**PROBLEM REQUIREMENTS**
From the line containing "Esse trabalho busca" to the end of the records below, output each line exactly; include both ends and nothing else.

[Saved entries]
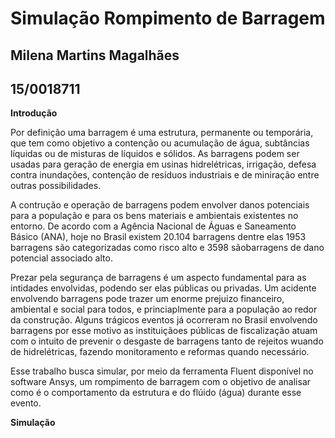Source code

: # Simulação Rompimento de Barragem
## Milena Martins Magalhães
## 15/0018711


**Introdução**

Por definição uma barragem é uma estrutura, permanente ou temporária, que tem como objetivo a contenção ou acumulação de água, subtâncias líquidas ou de misturas de líquidos e sólidos. As barragens podem ser usadas para geração de energia em usinas hidrelétricas, irrigação, defesa contra inundações, contenção de resíduos industriais e de miniração entre outras possibilidades.

A contrução e operação de barragens podem envolver danos potenciais para a população e para os bens materiais e ambientais existentes no entorno. De acordo com a Agência Nacional de Águas e Saneamento Básico (ANA), hoje no Brasil existem 20.104 barragens dentre elas 1953 barragens são categorizadas como risco alto e 3598 sãobarragens de dano potencial associado alto. 

Prezar pela segurança de barragens é um aspecto fundamental para as intidades envolvidas, podendo ser elas públicas ou privadas. Um acidente envolvendo barragens pode trazer um enorme prejuizo financeiro, ambiental e social para todos, e princiaplmente para a população ao redor da construção. Alguns trágicos eventos já ocorreram no Brasil envolvendo barragens por esse motivo as instituiçãoes públicas de fiscalização atuam com o intuito de prevenir o desgaste de barragens tanto de rejeitos wuando de hidrelétricas, fazendo monitoramento e reformas quando necessário.

Esse trabalho busca simular, por meio da ferramenta Fluent disponível no software Ansys, um rompimento de barragem com o objetivo de analisar como é o comportamento da estrutura e do flúido (água) durante esse evento.

**Simulação**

**RESPONSE BELOW**
Esse trabalho busca simular, por meio da ferramenta Fluent disponível no software Ansys, um rompimento de barragem com o objetivo de analisar como é o comportamento da estrutura e do flúido (água) durante esse evento.

**Simulação**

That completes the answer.